The job is to output exactly the lines that run from the start of the entries through the line containing "- Only display", pictures omitted.

+++ Exercise input +++

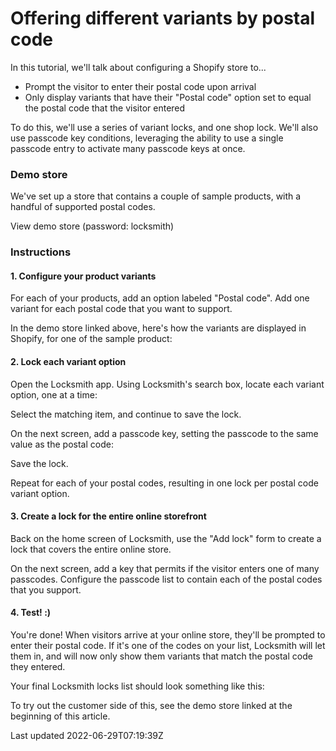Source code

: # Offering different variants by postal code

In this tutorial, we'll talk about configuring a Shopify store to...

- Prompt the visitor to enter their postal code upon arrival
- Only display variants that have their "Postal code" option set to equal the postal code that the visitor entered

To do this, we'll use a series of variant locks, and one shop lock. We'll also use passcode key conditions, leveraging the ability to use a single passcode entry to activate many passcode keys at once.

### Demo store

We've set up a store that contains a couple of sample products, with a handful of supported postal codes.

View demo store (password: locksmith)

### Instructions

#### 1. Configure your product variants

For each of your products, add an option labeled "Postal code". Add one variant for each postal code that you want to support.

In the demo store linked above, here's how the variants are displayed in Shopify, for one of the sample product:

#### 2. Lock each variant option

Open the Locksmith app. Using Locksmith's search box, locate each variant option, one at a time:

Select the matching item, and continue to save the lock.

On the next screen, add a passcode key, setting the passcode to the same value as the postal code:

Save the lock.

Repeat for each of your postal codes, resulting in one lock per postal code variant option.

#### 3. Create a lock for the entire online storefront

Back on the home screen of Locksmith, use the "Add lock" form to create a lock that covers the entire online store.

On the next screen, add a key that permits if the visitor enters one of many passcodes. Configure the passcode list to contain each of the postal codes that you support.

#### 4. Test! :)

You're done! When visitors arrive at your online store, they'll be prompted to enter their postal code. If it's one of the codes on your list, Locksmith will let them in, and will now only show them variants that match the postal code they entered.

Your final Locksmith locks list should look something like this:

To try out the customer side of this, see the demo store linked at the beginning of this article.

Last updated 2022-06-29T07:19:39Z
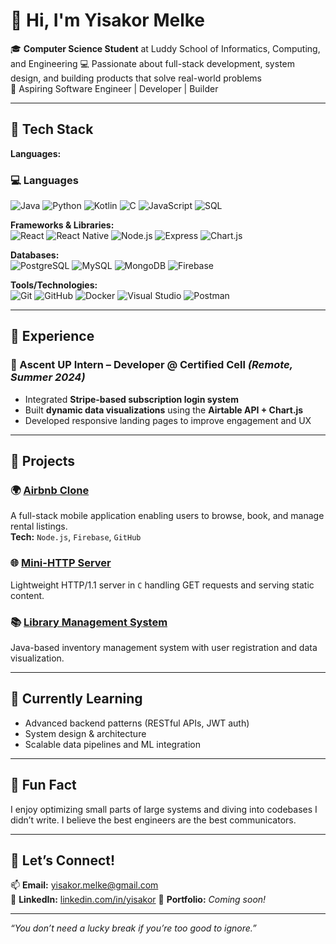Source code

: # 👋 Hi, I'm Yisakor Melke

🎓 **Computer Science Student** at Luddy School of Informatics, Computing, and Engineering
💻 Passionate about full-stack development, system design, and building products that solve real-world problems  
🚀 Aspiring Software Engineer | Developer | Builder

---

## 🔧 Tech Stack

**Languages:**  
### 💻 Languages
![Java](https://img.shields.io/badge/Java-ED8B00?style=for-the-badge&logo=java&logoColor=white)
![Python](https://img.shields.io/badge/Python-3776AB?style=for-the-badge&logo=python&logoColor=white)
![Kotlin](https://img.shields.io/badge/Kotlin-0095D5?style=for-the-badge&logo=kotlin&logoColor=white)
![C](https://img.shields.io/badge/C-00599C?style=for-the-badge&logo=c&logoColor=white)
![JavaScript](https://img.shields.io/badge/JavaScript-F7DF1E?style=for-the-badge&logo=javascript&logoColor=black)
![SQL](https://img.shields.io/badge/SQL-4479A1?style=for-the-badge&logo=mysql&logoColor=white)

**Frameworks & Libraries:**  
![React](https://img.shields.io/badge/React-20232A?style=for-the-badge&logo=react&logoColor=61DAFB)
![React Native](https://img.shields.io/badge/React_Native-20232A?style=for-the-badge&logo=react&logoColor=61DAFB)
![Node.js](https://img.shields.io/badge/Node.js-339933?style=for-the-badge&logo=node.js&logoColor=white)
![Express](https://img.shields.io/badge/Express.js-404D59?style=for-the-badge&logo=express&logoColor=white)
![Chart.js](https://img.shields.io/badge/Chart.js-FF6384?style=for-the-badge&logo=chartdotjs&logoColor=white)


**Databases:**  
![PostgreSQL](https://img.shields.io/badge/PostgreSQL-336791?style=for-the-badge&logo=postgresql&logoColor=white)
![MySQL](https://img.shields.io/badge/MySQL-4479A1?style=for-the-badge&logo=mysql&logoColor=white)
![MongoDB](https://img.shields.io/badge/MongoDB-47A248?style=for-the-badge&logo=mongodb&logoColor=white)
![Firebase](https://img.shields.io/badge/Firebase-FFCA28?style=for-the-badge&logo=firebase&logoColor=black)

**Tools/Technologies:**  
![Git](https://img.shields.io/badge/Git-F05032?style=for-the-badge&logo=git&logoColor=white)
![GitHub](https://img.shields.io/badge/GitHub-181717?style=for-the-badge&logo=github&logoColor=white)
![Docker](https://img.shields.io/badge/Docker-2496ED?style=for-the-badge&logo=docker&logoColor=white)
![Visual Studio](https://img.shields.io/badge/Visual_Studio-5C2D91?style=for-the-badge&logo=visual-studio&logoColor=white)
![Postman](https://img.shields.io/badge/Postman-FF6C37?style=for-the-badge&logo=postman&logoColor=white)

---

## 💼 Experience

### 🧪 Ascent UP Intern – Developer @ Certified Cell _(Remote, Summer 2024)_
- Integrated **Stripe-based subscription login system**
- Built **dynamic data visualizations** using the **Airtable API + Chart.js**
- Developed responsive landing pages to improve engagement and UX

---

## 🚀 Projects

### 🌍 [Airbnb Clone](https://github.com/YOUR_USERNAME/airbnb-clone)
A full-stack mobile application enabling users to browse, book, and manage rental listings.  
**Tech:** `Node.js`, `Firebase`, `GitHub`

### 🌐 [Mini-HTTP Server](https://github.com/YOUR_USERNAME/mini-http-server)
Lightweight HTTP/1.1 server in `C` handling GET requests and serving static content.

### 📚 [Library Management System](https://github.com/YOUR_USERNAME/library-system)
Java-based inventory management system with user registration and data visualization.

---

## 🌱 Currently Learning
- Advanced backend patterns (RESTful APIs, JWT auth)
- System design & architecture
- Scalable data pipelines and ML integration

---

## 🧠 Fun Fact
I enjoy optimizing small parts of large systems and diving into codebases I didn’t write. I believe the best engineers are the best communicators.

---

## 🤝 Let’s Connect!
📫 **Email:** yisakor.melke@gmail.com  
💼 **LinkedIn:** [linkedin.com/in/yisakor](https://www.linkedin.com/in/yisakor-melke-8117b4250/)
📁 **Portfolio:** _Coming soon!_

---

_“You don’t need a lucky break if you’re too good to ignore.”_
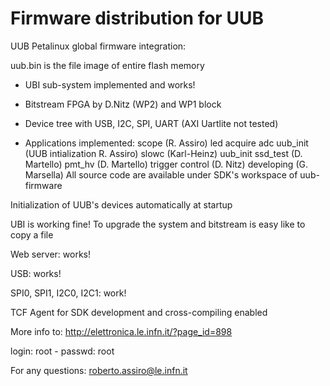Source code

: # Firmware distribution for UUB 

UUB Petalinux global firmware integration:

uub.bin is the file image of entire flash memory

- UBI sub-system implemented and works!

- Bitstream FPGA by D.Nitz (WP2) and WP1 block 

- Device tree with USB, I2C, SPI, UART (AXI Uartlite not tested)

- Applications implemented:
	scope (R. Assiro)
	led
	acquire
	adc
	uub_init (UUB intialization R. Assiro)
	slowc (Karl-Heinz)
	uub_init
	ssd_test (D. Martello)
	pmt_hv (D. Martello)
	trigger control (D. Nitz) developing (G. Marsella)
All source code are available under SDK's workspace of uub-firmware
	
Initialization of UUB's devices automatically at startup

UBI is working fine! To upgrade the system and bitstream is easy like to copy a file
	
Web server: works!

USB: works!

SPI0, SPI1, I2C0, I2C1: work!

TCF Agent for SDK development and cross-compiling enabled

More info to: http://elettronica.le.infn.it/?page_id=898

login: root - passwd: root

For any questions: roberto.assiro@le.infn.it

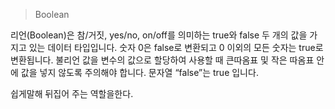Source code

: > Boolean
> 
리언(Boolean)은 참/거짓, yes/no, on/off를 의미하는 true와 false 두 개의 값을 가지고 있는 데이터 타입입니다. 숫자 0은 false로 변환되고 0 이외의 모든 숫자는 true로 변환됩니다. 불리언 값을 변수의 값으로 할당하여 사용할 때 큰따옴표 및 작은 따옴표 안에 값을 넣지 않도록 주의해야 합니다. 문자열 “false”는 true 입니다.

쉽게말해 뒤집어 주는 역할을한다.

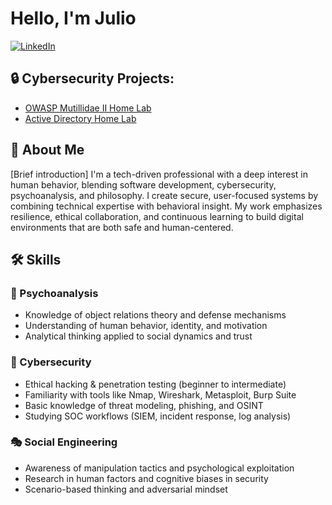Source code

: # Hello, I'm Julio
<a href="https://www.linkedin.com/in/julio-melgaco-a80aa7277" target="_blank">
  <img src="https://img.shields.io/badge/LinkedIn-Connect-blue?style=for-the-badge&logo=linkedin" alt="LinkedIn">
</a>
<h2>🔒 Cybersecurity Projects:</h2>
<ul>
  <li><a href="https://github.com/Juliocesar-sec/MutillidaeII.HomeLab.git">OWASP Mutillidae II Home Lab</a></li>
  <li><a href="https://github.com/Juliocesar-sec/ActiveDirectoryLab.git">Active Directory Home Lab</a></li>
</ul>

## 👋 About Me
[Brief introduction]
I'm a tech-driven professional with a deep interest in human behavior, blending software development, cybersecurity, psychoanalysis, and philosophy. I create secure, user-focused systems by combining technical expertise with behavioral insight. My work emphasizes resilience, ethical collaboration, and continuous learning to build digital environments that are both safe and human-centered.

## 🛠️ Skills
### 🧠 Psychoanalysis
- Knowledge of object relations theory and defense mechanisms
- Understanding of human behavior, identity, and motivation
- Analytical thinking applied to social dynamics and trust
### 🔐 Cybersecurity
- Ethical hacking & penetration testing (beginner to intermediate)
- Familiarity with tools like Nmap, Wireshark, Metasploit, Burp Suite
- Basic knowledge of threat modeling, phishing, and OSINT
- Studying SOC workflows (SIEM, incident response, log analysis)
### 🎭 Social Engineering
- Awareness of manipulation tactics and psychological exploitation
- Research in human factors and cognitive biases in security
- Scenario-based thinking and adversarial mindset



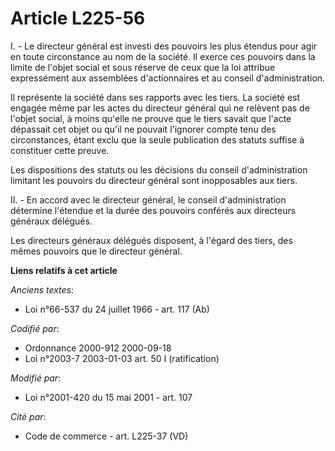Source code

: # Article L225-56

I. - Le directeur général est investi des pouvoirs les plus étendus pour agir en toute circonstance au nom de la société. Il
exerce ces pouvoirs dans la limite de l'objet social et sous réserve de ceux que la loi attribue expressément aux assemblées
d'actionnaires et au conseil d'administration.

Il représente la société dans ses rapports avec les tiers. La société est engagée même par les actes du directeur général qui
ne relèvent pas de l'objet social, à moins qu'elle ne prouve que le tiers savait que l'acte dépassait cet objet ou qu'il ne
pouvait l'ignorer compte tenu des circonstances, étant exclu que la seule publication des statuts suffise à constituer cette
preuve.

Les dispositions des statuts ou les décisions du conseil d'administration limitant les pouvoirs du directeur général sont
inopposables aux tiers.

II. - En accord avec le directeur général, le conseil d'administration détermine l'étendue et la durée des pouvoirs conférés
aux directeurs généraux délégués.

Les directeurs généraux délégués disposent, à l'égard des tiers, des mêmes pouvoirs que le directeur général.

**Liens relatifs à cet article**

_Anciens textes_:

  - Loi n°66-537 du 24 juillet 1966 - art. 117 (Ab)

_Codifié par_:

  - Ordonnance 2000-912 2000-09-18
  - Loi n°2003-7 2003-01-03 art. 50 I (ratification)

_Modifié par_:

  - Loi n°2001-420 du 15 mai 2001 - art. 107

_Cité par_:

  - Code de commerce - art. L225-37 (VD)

+++

Result of the task:
Source code

: # Offering different variants by postal code

In this tutorial, we'll talk about configuring a Shopify store to...

- Prompt the visitor to enter their postal code upon arrival
- Only display variants that have their "Postal code" option set to equal the postal code that the visitor entered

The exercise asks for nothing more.